El Rey no va desnudo todavía: hasta el momento, la fuerza de su restauración presidencialista parece eficaz si se le ve desde el sometimiento de los líderes partidistas de la oposición y, sobre todo, desde el avance de una serie de reformas que van cumpliendo con el programa de desmontaje social de las funciones del Estado, desde la privatización más o menos eficiente de los bienes públicos (falta la joya de la corona de las aspiraciones privatizadoras: Pemex), desde la intocabilidad de la nueva oligarquía económica y mediática, desde el crecimiento de regímenes de excepción o abiertamente monopólicos en términos fiscales y en telecomunicaciones, mientras que la criminalización de amplios sectores que directamente son afectados en sus derechos por las reformas va consumando el ciclo de aprobación legislativa de las reformas. Se va generando el punto de vista único en términos ideológicos a partir del Pacto por México, y se quiere imponer como sentido común la unilateralidad con la que el reformismo de Peña Nieto difunde que no hay más camino que el de las reformas neoliberales.

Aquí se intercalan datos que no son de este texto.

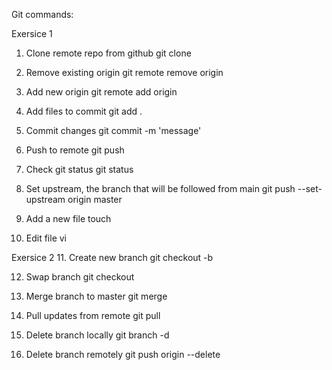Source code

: Git commands:

Exersice 1
1. Clone remote repo from github
git clone <url>

2. Remove existing origin
git remote remove origin

3. Add new origin
git remote add origin <new-url>

4. Add files to commit
git add .

5. Commit changes
git commit -m 'message'

6. Push to remote
git push

7. Check git status
git status

8. Set upstream, the branch that will be followed from main
git push --set-upstream origin master

9. Add a new file
touch <new-file-name>

10. Edit file
vi <file-name>


Exersice 2
11. Create new branch
git checkout -b <branch-name>

12. Swap branch
git checkout <branch-name>

13. Merge branch to master
git merge <branch-name-to-be-merged>

14. Pull updates from remote
git pull

15. Delete branch locally
git branch -d <localBranchName>

16. Delete branch remotely
git push origin --delete <remoteBranchName>
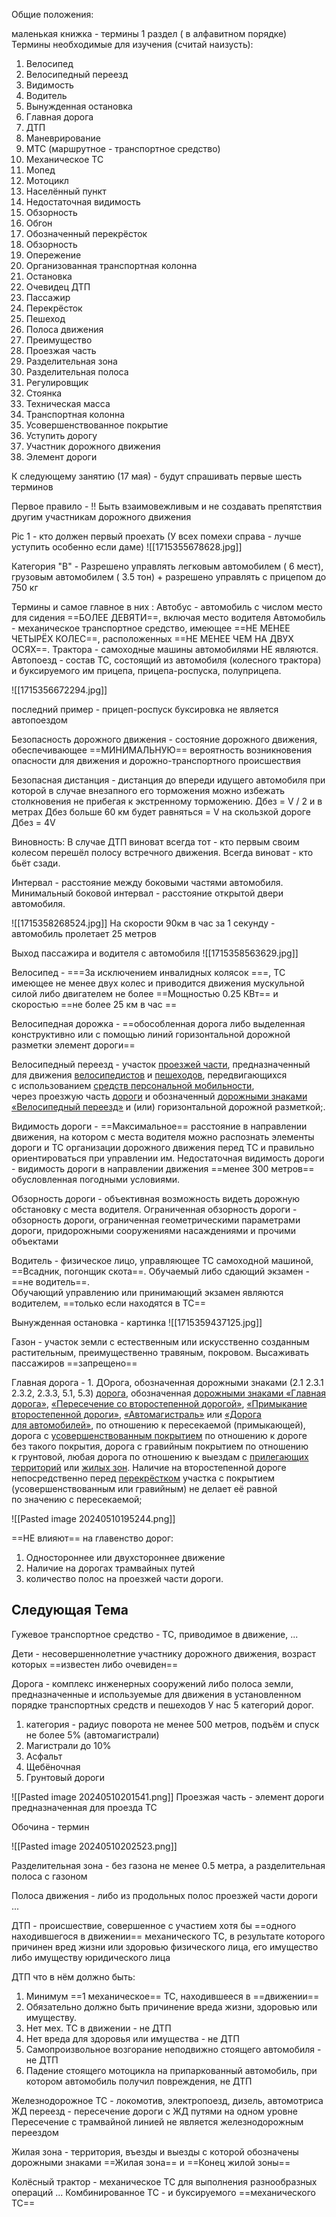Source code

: Общие положения: 

маленькая книжка - термины 1 раздел ( в алфавитном порядке)
Термины необходимые для изучения (считай наизусть):

1. Велосипед
2. Велосипедный переезд
3. Видимость
4. Водитель
5. Вынужденная остановка
6. Главная дорога
7. ДТП
8. Маневрирование
9. МТС (маршрутное - транспортное средство)
10. Механическое ТС
11. Мопед
12. Мотоцикл
13. Населённый пункт
14. Недостаточная видимость
15.  Обзорность
16. Обгон
17. Обозначенный перекрёсток
18. Обзорность
19. Опережение
20. Организованная транспортная колонна
21. Остановка
22. Очевидец ДТП
23. Пассажир
24. Перекрёсток
25. Пешеход
26. Полоса движения
27. Преимущество
28. Проезжая часть
29. Разделительная зона
30. Разделительная полоса
31. Регулировщик
32. Стоянка
33. Техническая масса
34. Транспортная колонна
35. Усовершенствованное покрытие
36. Уступить дорогу
37. Участник дорожного движения
38. Элемент дороги

К следующему занятию (17 мая) - будут спрашивать первые шесть терминов

Первое правило - 
!! Быть взаимовежливым и не создавать препятствия другим участникам дорожного движения

Pic 1 - кто должен первый проехать (У всех помехи справа - лучше уступить особенно если даме)
![[1715355678628.jpg]]

Категория "B" - Разрешено управлять легковым автомобилем ( 6 мест), грузовым автомобилем ( 3.5 тон) + разрешено управлять с прицепом до 750 кг

Термины и самое главное в них :
Автобус - автомобиль с числом место для сидения ==БОЛЕЕ ДЕВЯТИ==, включая место водителя
Автомобиль - механическое транспортное средство, имеющее ==НЕ МЕНЕЕ ЧЕТЫРЁХ КОЛЕС==, расположенных ==НЕ МЕНЕЕ ЧЕМ НА ДВУХ ОСЯХ==.  Трактора - самоходные машины автомобилями НЕ являются.
Автопоезд - состав ТС, состоящий из автомобиля (колесного трактора) и буксируемого им прицепа, прицепа-роспуска, полуприцепа.

![[1715356672294.jpg]]

последний пример - прицеп-роспуск
буксировка не является автопоездом

Безопасность дорожного движения - состояние дорожного движения, обеспечивающее ==МИНИМАЛЬНУЮ== вероятность возникновения опасности для движения и дорожно-транспортного происшествия

Безопасная дистанция - дистанция до впереди идущего автомобиля при которой в случае внезапного его торможения можно избежать столкновения не прибегая к экстренному торможению.
	Дбез = V / 2  и в метрах  Дбез больше 60 км будет равняться = V на скользкой дороге Дбез = 4V 

Виновность:
В случае ДТП виноват всегда тот - кто первым своим колесом перешёл полосу встречного движения. Всегда виноват - кто бьёт сзади.

Интервал - расстояние между боковыми частями автомобиля. Минимальный боковой интервал - расстояние открытой двери автомобиля.

 ![[1715358268524.jpg]]
 На скорости 90км в час за 1 секунду - автомобиль пролетает 25 метров

Выход пассажира и водителя с автомобиля
![[1715358563629.jpg]]


Велосипед  - ===За исключением инвалидных колясок ===, ТС имеющее не менее двух колес и приводится движения мускульной силой либо двигателем не более ==Мощностью 0.25 КВт== и  скоростью ==не более 25 км в час ==

Велосипедная дорожка - ==обособленная дорога либо выделенная конструктивно или с помощью линий горизонтальной дорожной разметки элемент дороги==

Велосипедный переезд - участок [проезжей части](https://adrive.by/pdd/by?chap=ch1#chs_it2.55), предназначенный для движения [велосипедистов](https://adrive.by/pdd/by?chap=ch1#chs_it2.5) и [пешеходов](https://adrive.by/pdd/by?chap=ch1#chs_it2.46), передвигающихся с использованием [средств персональной мобильности](https://adrive.by/pdd/by?chap=ch1#chs_it2.60_1), через проезжую часть [дороги](https://adrive.by/pdd/by?chap=ch1#chs_it2.15) и обозначенный [дорожными знаками «Велосипедный переезд»](https://adrive.by/pdd/by?chap=ap2_ch2_pr5#ap2_ch2_it5.16.3g) и (или) горизонтальной дорожной разметкой;.

Видимость дороги - ==Максимальное== расстояние в направлении движения, на котором с места водителя можно распознать элементы дороги и ТС организации дорожного движения перед ТС и правильно ориентироваться при управлении им.
	Недостаточная видимость дороги - видимость дороги в направлении движения ==менее 300 метров== обусловленная погодными условиями.

Обзорность дороги - объективная возможность видеть дорожную обстановку с места водителя.
	Ограниченная обзорность дороги - обзорность дороги, ограниченная геометрическими параметрами дороги, придорожными сооружениями насаждениями и прочими объектами

Водитель - физическое лицо, управляющее ТС самоходной машиной, ==Всадник, погонщик скота==. Обучаемый либо сдающий экзамен - ==не водитель==.  
	Обучающий управлению или принимающий экзамен являются водителем, ==только если находятся в ТС==

Вынужденная остановка - картинка
![[1715359437125.jpg]]

Газон - участок земли с естественным или искусственно созданным растительным, преимущественно травяным, покровом. Высаживать пассажиров ==запрещено==

Главная дорога - 1. ДОрога, обозначенная дорожными знаками (2.1 2.3.1 2.3.2, 2.3.3, 5.1, 5.3)
[дорога](https://adrive.by/pdd/by?chap=ch1#chs_it2.15), обозначенная [дорожными знаками «Главная дорога»](https://adrive.by/pdd/by?chap=ap2_ch2_pr2#ap2_ch2_it2.1g), [«Пересечение со второстепенной дорогой»](https://adrive.by/pdd/by?chap=ap2_ch2_pr2#ap2_ch2_it2.3.1g), [«Примыкание второстепенной дороги»](https://adrive.by/pdd/by?chap=ap2_ch2_pr2#ap2_ch2_it2.3.2g), [«Автомагистраль»](https://adrive.by/pdd/by?chap=ap2_ch2_pr5#ap2_ch2_it5.1g) или [«Дорога для автомобилей»](https://adrive.by/pdd/by?chap=ap2_ch2_pr5#ap2_ch2_it5.3g), по отношению к пересекаемой (примыкающей), дорога с [усовершенствованным покрытием](https://adrive.by/pdd/by?chap=ch1#chs_it2.75) по отношению к дороге без такого покрытия, дорога с гравийным покрытием по отношению к грунтовой, любая дорога по отношению к выездам с [прилегающих территорий](https://adrive.by/pdd/by?chap=ch1#chs_it2.53) или [жилых зон](https://adrive.by/pdd/by?chap=ch1#chs_it2.21). Наличие на второстепенной дороге непосредственно перед [перекрёстком](https://adrive.by/pdd/by?chap=ch1#chs_it2.45) участка с покрытием (усовершенствованным или гравийным) не делает её равной по значению с пересекаемой;

![[Pasted image 20240510195244.png]]

==НЕ влияют== на главенство дорог:
1. Одностороннее или двухстороннее движение
2. Наличие на дорогах трамвайных путей
3. количество полос на проезжей части дороги.


## Следующая Тема 

Гужевое транспортное средство - ТС, приводимое в движение, ...

Дети - несовершеннолетние участнику дорожного движения, возраст которых ==известен либо очевиден==

Дорога - комплекс инженерных сооружений либо полоса земли, предназначенные и используемые для движения в установленном порядке транспортных средств и пешеходов
У нас 5 категорий дорог. 
1. категория - радиус поворота не менее 500 метров, подъём и спуск не более 5% (автомагистрали)
2. Магистрали до 10%
3.  Асфальт
4. Щебёночная
5. Грунтовый дороги

![[Pasted image 20240510201541.png]]
Проезжая часть - элемент дороги предназначенная для проезда ТС

Обочина - термин

![[Pasted image 20240510202523.png]]

Разделительная зона - без газона не менее 0.5 метра, а разделительная полоса с газоном

Полоса движения - либо из продольных полос проезжей части дороги ...

ДТП - происшествие, совершенное с участием хотя бы ==одного находившегося в движении== механического ТС, в результате которого причинен вред жизни или здоровью физического лица, его имущество либо имуществу юридического лица

ДТП что в нём должно быть:
 1. Минимум ==1 механическое== ТС, находившееся в ==движении==
 2. Обязательно должно быть причинение вреда жизни, здоровью или имуществу.
 3. Нет мех. ТС в движении  - не ДТП
 4. Нет вреда для здоровья или имущества - не ДТП
 5. Самопроизвольное возгорание неподвижно стоящего автомобиля - не ДТП
 6. Падение стоящего мотоцикла на припаркованный автомобиль, при котором автомобиль получил повреждения, не ДТП

Железнодорожное ТС - локомотив, электропоезд, дизель, автомотриса
ЖД переезд - пересечение дороги с ЖД путями на одном уровне
	Пересечение с трамвайной линией не является железнодорожным переездом

Жилая зона - территория, въезды и выезды с которой обозначены дорожными знаками ==Жилая зона== и ==Конец жилой зоны==

Колёсный трактор - механическое ТС для выполнения разнообразных операций ...
Комбинированное ТС - и буксируемого ==механического ТС==
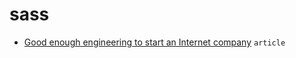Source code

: # sass

- [Good enough engineering to start an Internet company](https://www.listennotes.com/blog/good-enough-engineering-to-start-an-internet-27/) `article`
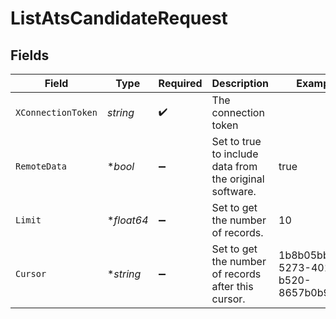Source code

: # ListAtsCandidateRequest


## Fields

| Field                                                   | Type                                                    | Required                                                | Description                                             | Example                                                 |
| ------------------------------------------------------- | ------------------------------------------------------- | ------------------------------------------------------- | ------------------------------------------------------- | ------------------------------------------------------- |
| `XConnectionToken`                                      | *string*                                                | :heavy_check_mark:                                      | The connection token                                    |                                                         |
| `RemoteData`                                            | **bool*                                                 | :heavy_minus_sign:                                      | Set to true to include data from the original software. | true                                                    |
| `Limit`                                                 | **float64*                                              | :heavy_minus_sign:                                      | Set to get the number of records.                       | 10                                                      |
| `Cursor`                                                | **string*                                               | :heavy_minus_sign:                                      | Set to get the number of records after this cursor.     | 1b8b05bb-5273-4012-b520-8657b0b90874                    |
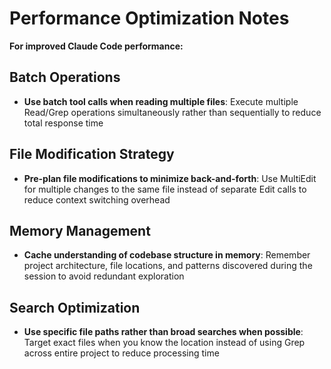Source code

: # Performance Optimization Notes

**For improved Claude Code performance:**

## Batch Operations
- **Use batch tool calls when reading multiple files**: Execute multiple Read/Grep operations simultaneously rather than sequentially to reduce total response time

## File Modification Strategy
- **Pre-plan file modifications to minimize back-and-forth**: Use MultiEdit for multiple changes to the same file instead of separate Edit calls to reduce context switching overhead

## Memory Management
- **Cache understanding of codebase structure in memory**: Remember project architecture, file locations, and patterns discovered during the session to avoid redundant exploration

## Search Optimization
- **Use specific file paths rather than broad searches when possible**: Target exact files when you know the location instead of using Grep across entire project to reduce processing time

Las reformas de Peña Nieto también son la herramienta para formalizar y hasta intentar legalizar la historia reciente de la represión en México; así, se justifica en términos ideológicos el uso de la fuerza militarizada del Estado en contra de la sociedad. Si el “uso de la fuerza” en Atenco (2006), que se transmite en vivo y en directo por televisión, es uno de los primeros ensayos en los que la represión de Estado se articula a la interpretación simplificada y mediática de los nuevos movimientos sociales, en Oaxaca, en el mismo año, esta represión cristaliza en ciertos métodos: la avanzada militar policíaca contra la APPO (Asamblea Popular de los Pueblos de Oaxaca) ya se plantea en términos de “batalla”, y la organización popular ante los abusos del entonces gobernador Ulises Ruiz es objeto de una barbarización por parte de la franja corporativa de los medios de comunicación, de manera que, narrativamente, se “prepara” la liquidación policíaca de la APPO.

Este proceso de ensayos represivos culmina su ciclo de conformación el 1 de enero de 2012, entre columnas de humo y ante la furia con la que se recibe al gobierno de Peña Nieto. Se generan los nuevos enemigos internos del régimen de la restauración, que funcionan como la justificación transparente de la represión: los “anarquistas” que se vuelven visibles desde la toma de protesta de Peña Nieto y los maestros de la CNTE, que con el desalojo cuasi militar de su plantón, el viernes 13 de septiembre, son ya el objeto de la represión que deja la aplicación ideológica de las reformas de Peña Nieto, que al mismo tiempo expresa la potencia con la que el aparato policíaco-militar se adapta a las exigencias políticas del neoliberalismo. El Estado neoliberal, configurado también por la alianza de élite entre PRI, PAN y PRD, está listo para barbarizar a los “enemigos internos de las reformas” y desalojarlos de plazas y calles, así como del análisis de la opinión pública, a punta de improperios discriminatorios y racistas.

De la violencia deshumanizada al dolor que no se acomoda en la monotonía de los informativos (y de la permanencia del capitalismo triunfante)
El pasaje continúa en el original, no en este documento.